An jeder Station sollten folgende Dinge sein:

  • Der Text/die Bilder für den jeweiligen Schöpfungstag zum Lesen und Anschauen (Wir haben Kamishibai-Bilder verwendet, die man z.B. HIER kaufen kann).
  • Eine Erklärung, was man an der Station machen kann (bei jeder Station gibt es dazu ein Beispiel unter „Downloads“).
  • Wer möchte, kann zum jeweiligen Tag auch noch eine Frage zum Nachdenken für den Weg mitgeben.

Aktiv-Zeit mit integrierter Feier-Zeit

Station 1 „Es werde Licht“

Am ersten Schöpfungstag sprach Gott „Es werde Licht“ und aus der Dunkelheit heraus entstand ein Licht.

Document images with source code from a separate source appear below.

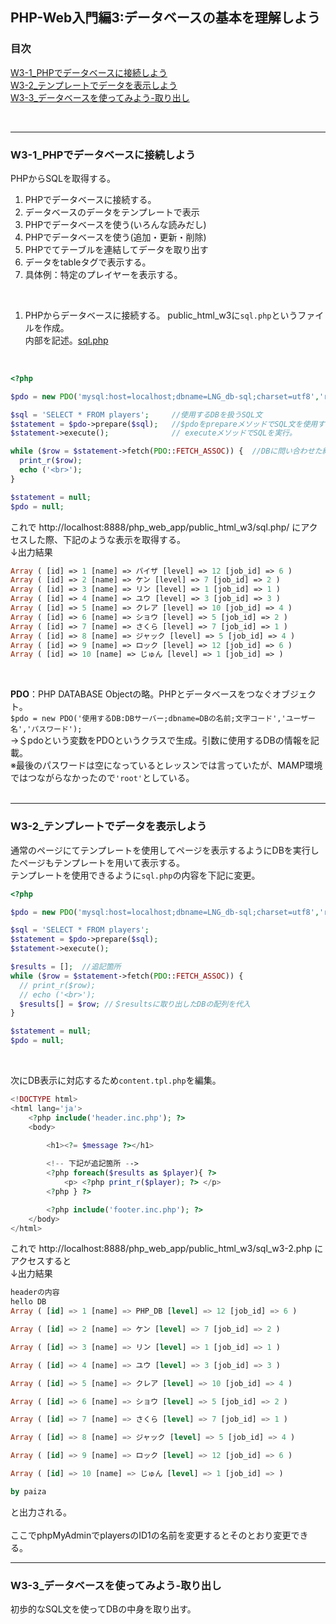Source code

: ## PHP-Web入門編3:データベースの基本を理解しよう


### 目次
[W3-1_PHPでデータベースに接続しよう](#W3-1_PHPでデータベースに接続しよう)</br>
[W3-2_テンプレートでデータを表示しよう](#W3-2_テンプレートでデータを表示しよう)</br>
[W3-3_データベースを使ってみよう-取り出し](#W3-3_データベースを使ってみよう-取り出し)</br>



</br>

***

### W3-1_PHPでデータベースに接続しよう
PHPからSQLを取得する。
1. PHPでデータベースに接続する。
2. データベースのデータをテンプレートで表示
3. PHPでデータベースを使う(いろんな読みだし)
4. PHPでデータベースを使う(追加・更新・削除)
5. PHPでてテーブルを連結してデータを取り出す
6. データをtableタグで表示する。
7. 具体例：特定のプレイヤーを表示する。
</br>

1. PHPからデータベースに接続する。
public_html_w3に`sql.php`というファイルを作成。</br>
内部を記述。[sql.php](/public_html_w3/sql.php)</br>
</br>

```php
<?php

$pdo = new PDO('mysql:host=localhost;dbname=LNG_db-sql;charset=utf8','root','root');  //ここをPDOという。

$sql = 'SELECT * FROM players';     //使用するDBを扱うSQL文
$statement = $pdo->prepare($sql);   //$pdoをprepareメソッドでSQL文を使用する準備をして
$statement->execute();              // executeメソッドでSQLを実行。

while ($row = $statement->fetch(PDO::FETCH_ASSOC)) {  //DBに問い合わせた結果をfetchメソッドで一行ずつ取り出す。このPDO::の指定で取り出したデータの形式を指定している。(ここではカラム名に添え字をつけた形で指定)
  print_r($row);
  echo ('<br>');
}

$statement = null;
$pdo = null;
```
これで
http://localhost:8888/php_web_app/public_html_w3/sql.php/
にアクセスした際、下記のような表示を取得する。
</br>
↓出力結果
```php
Array ( [id] => 1 [name] => パイザ [level] => 12 [job_id] => 6 )
Array ( [id] => 2 [name] => ケン [level] => 7 [job_id] => 2 )
Array ( [id] => 3 [name] => リン [level] => 1 [job_id] => 1 )
Array ( [id] => 4 [name] => ユウ [level] => 3 [job_id] => 3 )
Array ( [id] => 5 [name] => クレア [level] => 10 [job_id] => 4 )
Array ( [id] => 6 [name] => ショウ [level] => 5 [job_id] => 2 )
Array ( [id] => 7 [name] => さくら [level] => 7 [job_id] => 1 )
Array ( [id] => 8 [name] => ジャック [level] => 5 [job_id] => 4 )
Array ( [id] => 9 [name] => ロック [level] => 12 [job_id] => 6 )
Array ( [id] => 10 [name] => じゅん [level] => 1 [job_id] => )
```
</br>

**PDO**：PHP DATABASE Objectの略。PHPとデータベースをつなぐオブジェクト。</br>
`$pdo = new PDO('使用するDB:DBサーバー;dbname=DBの名前;文字コード','ユーザー名','パスワード');`</br>
→＄pdoという変数をPDOというクラスで生成。引数に使用するDBの情報を記載。</br>
※最後のパスワードは空になっているとレッスンでは言っていたが、MAMP環境ではつながらなかったので`'root'`としている。</br>
</br>

***

### W3-2_テンプレートでデータを表示しよう
通常のページにてテンプレートを使用してページを表示するようにDBを実行したページもテンプレートを用いて表示する。</br>
テンプレートを使用できるように`sql.php`の内容を下記に変更。
```php
<?php

$pdo = new PDO('mysql:host=localhost;dbname=LNG_db-sql;charset=utf8','root','root');

$sql = 'SELECT * FROM players';   
$statement = $pdo->prepare($sql); 
$statement->execute();            

$results = [];  //追記箇所
while ($row = $statement->fetch(PDO::FETCH_ASSOC)) {
  // print_r($row);
  // echo ('<br>');
  $results[] = $row; //＄resultsに取り出したDBの配列を代入
}

$statement = null;
$pdo = null;
```
</br>

次にDB表示に対応するため`content.tpl.php`を編集。
```php
<!DOCTYPE html>
<html lang='ja'>
    <?php include('header.inc.php'); ?>
    <body>

        <h1><?= $message ?></h1>
        
        <!-- 下記が追記箇所 -->
        <?php foreach($results as $player){ ?>
            <p> <?php print_r($player); ?> </p>
        <?php } ?>

        <?php include('footer.inc.php'); ?>
    </body>
</html>
```
これで
http://localhost:8888/php_web_app/public_html_w3/sql_w3-2.php
にアクセスすると</br>
↓出力結果
```sql
headerの内容
hello DB
Array ( [id] => 1 [name] => PHP_DB [level] => 12 [job_id] => 6 )

Array ( [id] => 2 [name] => ケン [level] => 7 [job_id] => 2 )

Array ( [id] => 3 [name] => リン [level] => 1 [job_id] => 1 )

Array ( [id] => 4 [name] => ユウ [level] => 3 [job_id] => 3 )

Array ( [id] => 5 [name] => クレア [level] => 10 [job_id] => 4 )

Array ( [id] => 6 [name] => ショウ [level] => 5 [job_id] => 2 )

Array ( [id] => 7 [name] => さくら [level] => 7 [job_id] => 1 )

Array ( [id] => 8 [name] => ジャック [level] => 5 [job_id] => 4 )

Array ( [id] => 9 [name] => ロック [level] => 12 [job_id] => 6 )

Array ( [id] => 10 [name] => じゅん [level] => 1 [job_id] => )

by paiza
```
と出力される。</br>
</br>
ここでphpMyAdminでplayersのID1の名前を変更するとそのとおり変更できる。
</br>

***

### W3-3_データベースを使ってみよう-取り出し
初歩的なSQL文を使ってDBの中身を取り出す。</br>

Stationsbeschreibung: „Licht und Dunkelheit“
Die erste Station ist die Aufwendigste dieser Kirche Kunterbunt. Sie soll den Weg von der Dunkelheit ins Licht verdeutlichen. Dafür wurden sieben Bauzäune beim Werkhof/Bauhof (gibt’s oft umsonst) ausgeliehen. Jeweils zwei Zäune stehen in einer Reihe gegenüber. Drei Zäune liegen auf den vieren oben drauf, sodass ein Tunnel entsteht. Man muss wirklich darauf achten, dass alles gut miteinander verbunden ist! Dieser Tunnel wird dann mit Decken abgedunkelt und durch Silofolie (beim Bauer ausgeliehen) wasserdicht verschlossen. Innen wird das vordere Drittel abgehängt, sodass zwei Räume entstehen. Der vordere, kleinere Teil soll komplett dunkel sein. Hier hängt der Schriftzug „Und Gott sprach“. Der hintere, größere Raum im Rest des Tunnels wird mit UV-Licht (und einem billigen Bewegungsmelder) beleuchtet. An den Stäben der Zäune wird Neon-Gummischnur kreuz und quer gespannt, sodass man durchsteigen muss, ähnliche leuchtende Bänder befestigt und der Schriftzug „Es werde Licht“ angebracht.

Variation:
1. Ihr könnt auch eine weniger aufwändige Variante gestalten. Zwei Kartons mit jeweils zwei kleinen „Gucklöchern“ für die Augen. In einem Karton ist es ganz dunkel (evtl. innen schwarz anmalen oder eine Decke darüber legen) und mit Schwarzlicht (evtl. mit einer Taschenlampe) wird der Schriftzug angeleuchtet. Der zweite Karton ist beleuchtet (z.B. durch einen Baustrahler, Lampe) und mit Neon-Gummibändern gestaltet.
2. Wer farbige Hände möchte, kann mit Neon Fingerfarben ein Bild gestalten lassen. Entweder als gemeinsames Kunstwerk zur „Veröffentlichung“ oder für jeden persönlich zum Mitnehmen. Es gibt auch fluoreszierende Fingerfarben, mit denen ein eigenes Leuchtbild gestaltet werden kann.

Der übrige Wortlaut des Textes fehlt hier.